For fans of classic FPS, Wrack will feel like a homecoming; it certainly won’t take long before you’re decorating every visible surface with guts and bullet holes. Even the way the enemies fight back feels reassuringly retro; you’ll find no hit-scan weapons wielded against you here, only clearly visible projectiles. Combine this with the return of health and armour counters, and it’s a welcome return to an intricate ballet of destruction; dodging and weaving to avoid the maelstrom of incoming fire, while simultaneously prioritising and picking off your own targets. In motion, and with a skilled player at the helm, it’s a thing of beauty.

As a novel twist, Wrack throws a rewarding combo system into the mix, discouraging methodical sniping in favour of running headlong into battle and causing as much mayhem as possible. Getting several kills in quick succession earns you a powerful finishing move, which is different for each weapon and great for clearing out the rest of a room in a shower of gore.

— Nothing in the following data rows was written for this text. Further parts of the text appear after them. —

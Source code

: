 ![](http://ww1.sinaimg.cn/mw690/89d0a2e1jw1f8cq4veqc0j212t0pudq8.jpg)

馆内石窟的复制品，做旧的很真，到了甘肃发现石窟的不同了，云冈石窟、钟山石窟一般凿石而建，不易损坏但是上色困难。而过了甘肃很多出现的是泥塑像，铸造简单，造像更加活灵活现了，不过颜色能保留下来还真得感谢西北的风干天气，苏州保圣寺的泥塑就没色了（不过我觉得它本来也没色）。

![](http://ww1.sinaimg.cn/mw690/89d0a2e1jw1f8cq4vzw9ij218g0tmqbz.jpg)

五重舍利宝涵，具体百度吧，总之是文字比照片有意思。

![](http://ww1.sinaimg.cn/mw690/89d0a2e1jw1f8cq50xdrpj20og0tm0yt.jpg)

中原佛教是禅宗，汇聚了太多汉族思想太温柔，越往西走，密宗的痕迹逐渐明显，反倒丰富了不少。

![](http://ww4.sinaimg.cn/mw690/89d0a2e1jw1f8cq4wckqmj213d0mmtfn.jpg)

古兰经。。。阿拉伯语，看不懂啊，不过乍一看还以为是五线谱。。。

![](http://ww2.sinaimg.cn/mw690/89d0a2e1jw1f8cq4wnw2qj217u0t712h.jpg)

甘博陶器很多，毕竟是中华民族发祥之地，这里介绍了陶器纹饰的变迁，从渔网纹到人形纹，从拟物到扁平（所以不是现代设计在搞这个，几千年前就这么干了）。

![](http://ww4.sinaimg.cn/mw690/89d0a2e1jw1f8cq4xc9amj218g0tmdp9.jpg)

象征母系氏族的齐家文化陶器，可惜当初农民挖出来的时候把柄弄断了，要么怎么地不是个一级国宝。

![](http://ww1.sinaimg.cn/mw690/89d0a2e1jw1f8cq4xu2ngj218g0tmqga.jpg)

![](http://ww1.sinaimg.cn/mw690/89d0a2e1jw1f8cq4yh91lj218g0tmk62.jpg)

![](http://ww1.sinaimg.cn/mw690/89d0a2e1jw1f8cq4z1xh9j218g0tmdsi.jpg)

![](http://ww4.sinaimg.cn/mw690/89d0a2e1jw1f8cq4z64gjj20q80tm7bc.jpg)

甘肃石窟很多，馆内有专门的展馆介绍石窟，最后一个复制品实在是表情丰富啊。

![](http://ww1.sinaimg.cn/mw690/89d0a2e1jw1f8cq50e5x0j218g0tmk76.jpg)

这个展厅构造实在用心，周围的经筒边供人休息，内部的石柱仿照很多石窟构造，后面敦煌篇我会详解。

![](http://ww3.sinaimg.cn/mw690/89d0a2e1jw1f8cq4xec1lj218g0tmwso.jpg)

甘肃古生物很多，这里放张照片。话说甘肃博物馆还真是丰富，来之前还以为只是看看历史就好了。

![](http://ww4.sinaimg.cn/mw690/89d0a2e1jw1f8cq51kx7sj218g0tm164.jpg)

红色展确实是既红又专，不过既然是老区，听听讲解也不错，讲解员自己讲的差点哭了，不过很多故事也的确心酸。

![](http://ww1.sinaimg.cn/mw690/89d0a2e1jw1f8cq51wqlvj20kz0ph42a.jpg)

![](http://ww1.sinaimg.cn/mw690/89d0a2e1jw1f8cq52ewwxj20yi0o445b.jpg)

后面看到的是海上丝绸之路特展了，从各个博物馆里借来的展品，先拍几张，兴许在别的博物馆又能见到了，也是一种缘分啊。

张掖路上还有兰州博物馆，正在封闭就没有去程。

You can even extend the timer by gibbing dead bodies, which is probably the best use of corpses I’ve ever seen in an FPS.


Graphically, the game’s cel-shaded visuals provide a strong, ‘pulp sci-fi comic book’ visual identity which will appeal to fans of not only Doom and Quake, but also Borderlands and XIII. It all adds up to a dazzling whirlwind of destruction, sure to please fans of old-school shooters, but with a unique feel of its own which I’m eager to see developed in future episodes.

Wrack has a lot going for it, and it’s already earned praise from industry luminaries like John Romero and Keiji Inafune. Final Boss have even managed to get none other than Bobby Prince – the guy who created the music for Doom – to do the game’s soundtrack, which features several tracks of predictably hard rock to get the blood pumping.

Where it currently disappoints is the lack of content available until the next episode is developed. The addition of Steam Workshop support and a built-in level editor is very welcome, and it’s entirely understandable for an indie developer to adopt this sort of release model but, selfishly, I want more. More weapons, more enemies, and more fun. There’s always the option of replaying the levels to get the best possible score, but unless you’re a hardcore completionist this may not hold your interest for too long.

One also has to wonder why multiplayer – which played no small part in Doom’s success – has been completely omitted here. The lightning speed and skill required should make this game a real competitor against the likes of Quake Live, and I sincerely hope Final Boss consider giving it the attention it deserves.

As it stands, Wrack may at first seem overwhelming to the modern gamer. The first level aside, it pulls no punches; gleefully flinging the player into ever more dangerous situations, and always pushing you to try harder. Once the style of play clicks, though, it’s an addictive cocktail of violence and strategy that keeps you on your toes and wanting more. When you die – and you will, a lot – the frustration is not because you weren’t expecting it, but because you know you can do better.


fun score


Fast-paced, challenging action. Appealing to old-school gamers. Fun combo system is a unique twist.


In desperate need of more levels. No multiplayer.